When the horn sounded at the end of the first three-minute period and Luksa was still standing, the crowd of about 100 at Hunter College gave her a boisterous ovation, even though she was trailing SUNY Maritime's Mike Loeuis, 5-1.

With 38 seconds left in the second period, Loeuis pinned Luksa. It was a nerve-wracking experience for both. Tears of joy streamed down Luksa's face after the match.

"It's worth it," she said.

Loeuis admitted to feeling as if he was in a no-win situation. He didn't know he'd be wrestling a woman until 30 minutes before the match and several of his teammates couldn't hide their grins during introductions.

"I never wrestled a woman so I didn't know what to expect," Loeuis said. "I just wanted to pin her like any other wrestler."

When the Hawks first entered the gym, Luksa looked like any other wrestler. Her gray sweatshirt was pulled up over her head. She kept turning to her teammates for support.

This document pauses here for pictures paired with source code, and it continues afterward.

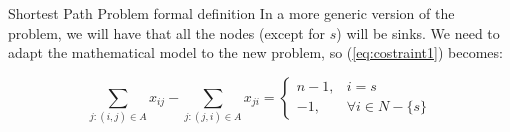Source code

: \documentclass[9pt]{extarticle}
\begin{document}
\begin{section}{Shortest Path Problem formal definition}
        In a more generic version of the problem, we will have that all the nodes (except for $s$) will be sinks.
        We need to adapt the mathematical model to the new problem, so (\ref{eq:costraint1}) becomes:
        
        \begin{equation*}
            \sum_{j:(i,j) \in A} x_{ij} - \sum_{j:(j,i) \in A} x_{ji} = 
            \begin{cases}
                n-1,    & i=s \\
                -1,      & \forall i \in N - \{s\}
            \end{cases}
        \end{equation*}
        \vspace{10px}

    \end{section}
\end{document}
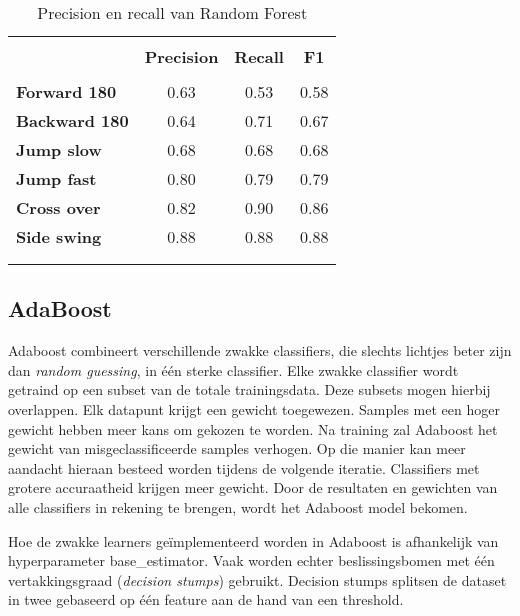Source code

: \begin{table}[!htpd]
  \centering
  \caption{Precision en recall van Random Forest}
  \label{tab:randomForest}
\begin{tabular}{lccc}
 \hline \\
\textbf{}             & \textbf{Precision} & \textbf{Recall} & \textbf{F1} &  \\
 \hline \\
\textbf{Forward 180}  & 0.63               & 0.53            & 0.58        &  \\
\textbf{Backward 180} & 0.64               & 0.71            & 0.67        &  \\
\textbf{Jump slow}    & 0.68               & 0.68            & 0.68        &  \\
\textbf{Jump fast}    & 0.80               & 0.79            & 0.79        &  \\
\textbf{Cross over}   & 0.82               & 0.90            & 0.86        &  \\
\textbf{Side swing}   & 0.88               & 0.88            & 0.88        & \\ \\
 \hline \\
\end{tabular}
\end{table}

\subsection{AdaBoost}
Adaboost combineert verschillende zwakke classifiers, die slechts lichtjes beter zijn dan \textit{random guessing}, in één sterke classifier. Elke zwakke classifier wordt getraind op een subset van de totale trainingsdata. Deze subsets mogen hierbij overlappen. Elk datapunt krijgt een gewicht toegewezen. Samples met een hoger gewicht hebben meer kans om gekozen te worden. Na training zal Adaboost het gewicht van misgeclassificeerde samples verhogen. Op die manier kan meer aandacht hieraan besteed worden tijdens de volgende iteratie. Classifiers met grotere accuraatheid krijgen meer gewicht. Door de resultaten en gewichten van alle classifiers in rekening te brengen, wordt het Adaboost model bekomen. 

Hoe de zwakke learners geïmplementeerd worden in Adaboost is afhankelijk van hyperparameter base\_estimator. Vaak worden echter beslissingsbomen met één vertakkingsgraad (\textit{decision stumps}) gebruikt. Decision stumps splitsen de dataset in twee gebaseerd op één feature aan de hand van een threshold.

"It was a natural fit," Hunter coach Bob Gaudenzi said. "At our first team meeting, I told the guys we were going to have our first woman wrestler at Hunter and they treated her like any other wrestler. She did everything the guys did. She did everything in training they did."

Luksa proved she was serious about wrestling and looks forward to the day when two television networks and two daily newspapers don't cover her matches.

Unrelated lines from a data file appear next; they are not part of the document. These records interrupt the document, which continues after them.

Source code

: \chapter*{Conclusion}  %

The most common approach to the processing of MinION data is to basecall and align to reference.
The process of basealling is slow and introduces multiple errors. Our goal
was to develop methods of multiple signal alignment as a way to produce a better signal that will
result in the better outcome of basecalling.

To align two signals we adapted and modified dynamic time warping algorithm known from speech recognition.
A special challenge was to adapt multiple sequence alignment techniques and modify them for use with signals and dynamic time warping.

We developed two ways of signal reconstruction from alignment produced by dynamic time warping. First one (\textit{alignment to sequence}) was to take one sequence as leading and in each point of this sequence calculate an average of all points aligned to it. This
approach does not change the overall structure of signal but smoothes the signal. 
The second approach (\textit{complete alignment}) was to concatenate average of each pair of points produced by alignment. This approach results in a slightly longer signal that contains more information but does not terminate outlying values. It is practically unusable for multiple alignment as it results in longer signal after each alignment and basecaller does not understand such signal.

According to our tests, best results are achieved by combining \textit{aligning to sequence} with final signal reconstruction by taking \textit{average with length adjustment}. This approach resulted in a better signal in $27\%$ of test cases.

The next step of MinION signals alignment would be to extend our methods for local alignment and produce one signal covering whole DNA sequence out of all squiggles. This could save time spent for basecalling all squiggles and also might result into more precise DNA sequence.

"It comes with the territory," Luksa said. "If I could just be a wrestler, that would be cool. The attention wouldn't be there. It would be easier."

Luksa has a smile that can light up a room and shoulder-length, dirty blond hair that she keeps tied in a pony tail. You don't see any of that when she dons her purple and yellow Hunter College singlet and straps on her wrestling headgear.

The hair is tucked away. Her face is set in a steely vise. All you see is a wrestler, albeit one who wears a sports bra, which is exactly what Luksa wants.

"If she's tough enough to be out there, she gets treated like any other wrestler," referee Stuart Kohn said. "She gets no quarter and I'm sure she doesn't want any. All athletes want to be treated the same."

Luksa is not the same. She's a she in a he-man sport.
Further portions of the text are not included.